Alternatives to Waiting
Those patients for whom waiting ten years isn’t an option—for those with advanced or rapidly-advancing cancers that have not responded to existing treatments on the market—may find it difficult to wrap their heads around the fact that there’s a new drug out there that could potentially help them, but they just can’t get their hands on it yet.
In those cases, patients may consider requesting access to an experimental drug through the Federal Government’s expanded access programs, “Right to Try” legislation, or else getting in on a clinical trial themselves.
“Patients who want cutting-edge therapies should be involved in clinical trials, treated at major centers by high volume physicians,” Dr. Yeo said.
Enrolling in a clinical trial can be a way to treat your cancer while helping to ensure that other patients like you can benefit from that drug or treatment down the line.
“Clinical trials hopefully can benefit you, but they can also providing very, very vital information to the whole scientific community about the effectiveness of these treatments,” Dr. Beth Karlan, gynecologic oncologist at UCLA Medical Center, recently told SurvivorNet in a conversation about clinical trials. “We need everyone to be partners with us, if we’re ever going to truly cure cancer, or prevent people from having to die from cancer.”
One More Thing…
One final thing to keep in mind when reading all the news headlines coming your way is that, if you see anything about artificial intelligence revolutionizing cancer treatment, it’s probably safe to say you have a good couple decades before those new developments impact your treatment.
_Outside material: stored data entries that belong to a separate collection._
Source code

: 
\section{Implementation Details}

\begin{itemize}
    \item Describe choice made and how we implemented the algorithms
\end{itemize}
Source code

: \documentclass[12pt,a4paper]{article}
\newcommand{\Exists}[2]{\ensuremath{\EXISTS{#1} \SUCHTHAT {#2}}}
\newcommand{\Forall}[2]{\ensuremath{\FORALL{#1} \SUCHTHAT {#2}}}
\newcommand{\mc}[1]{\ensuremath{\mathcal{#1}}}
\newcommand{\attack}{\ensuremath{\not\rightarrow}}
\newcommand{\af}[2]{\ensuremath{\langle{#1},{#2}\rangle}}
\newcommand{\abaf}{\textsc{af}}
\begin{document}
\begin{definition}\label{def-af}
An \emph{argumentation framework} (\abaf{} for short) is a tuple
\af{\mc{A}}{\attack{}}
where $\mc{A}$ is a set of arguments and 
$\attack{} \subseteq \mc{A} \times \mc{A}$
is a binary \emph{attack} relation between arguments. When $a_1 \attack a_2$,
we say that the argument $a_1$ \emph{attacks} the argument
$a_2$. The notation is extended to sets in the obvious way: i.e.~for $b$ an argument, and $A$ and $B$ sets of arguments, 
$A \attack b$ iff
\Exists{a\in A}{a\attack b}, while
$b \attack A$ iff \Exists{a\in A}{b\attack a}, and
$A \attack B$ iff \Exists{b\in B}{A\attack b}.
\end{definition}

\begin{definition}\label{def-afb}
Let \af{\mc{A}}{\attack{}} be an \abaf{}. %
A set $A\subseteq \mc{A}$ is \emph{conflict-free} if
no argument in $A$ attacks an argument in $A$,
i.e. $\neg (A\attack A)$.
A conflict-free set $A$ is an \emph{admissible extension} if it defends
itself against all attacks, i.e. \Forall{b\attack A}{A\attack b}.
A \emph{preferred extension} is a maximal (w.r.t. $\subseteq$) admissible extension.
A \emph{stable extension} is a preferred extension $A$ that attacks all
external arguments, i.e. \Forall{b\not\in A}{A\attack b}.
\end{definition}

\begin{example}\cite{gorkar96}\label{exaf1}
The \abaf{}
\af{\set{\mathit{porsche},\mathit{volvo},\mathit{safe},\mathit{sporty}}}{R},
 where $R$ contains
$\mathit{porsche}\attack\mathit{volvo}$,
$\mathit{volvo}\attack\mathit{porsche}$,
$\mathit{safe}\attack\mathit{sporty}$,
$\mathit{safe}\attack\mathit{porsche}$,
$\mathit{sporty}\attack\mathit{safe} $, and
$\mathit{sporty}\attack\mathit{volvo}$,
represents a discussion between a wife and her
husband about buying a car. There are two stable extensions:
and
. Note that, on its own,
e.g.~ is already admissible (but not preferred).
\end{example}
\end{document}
“Obviously technology will improve in years to come and AI will be able to increasingly do interesting things, but I think this is years away from transforming how we treat patients,” Dr. Elizabeth Comen, an oncologist at Memorial Sloan Kettering Cancer Center, said in a conversation about Google AI for cancer research. “It’s going to take significantly more evidence and vastly more data to really change standards of care and clinical practice.”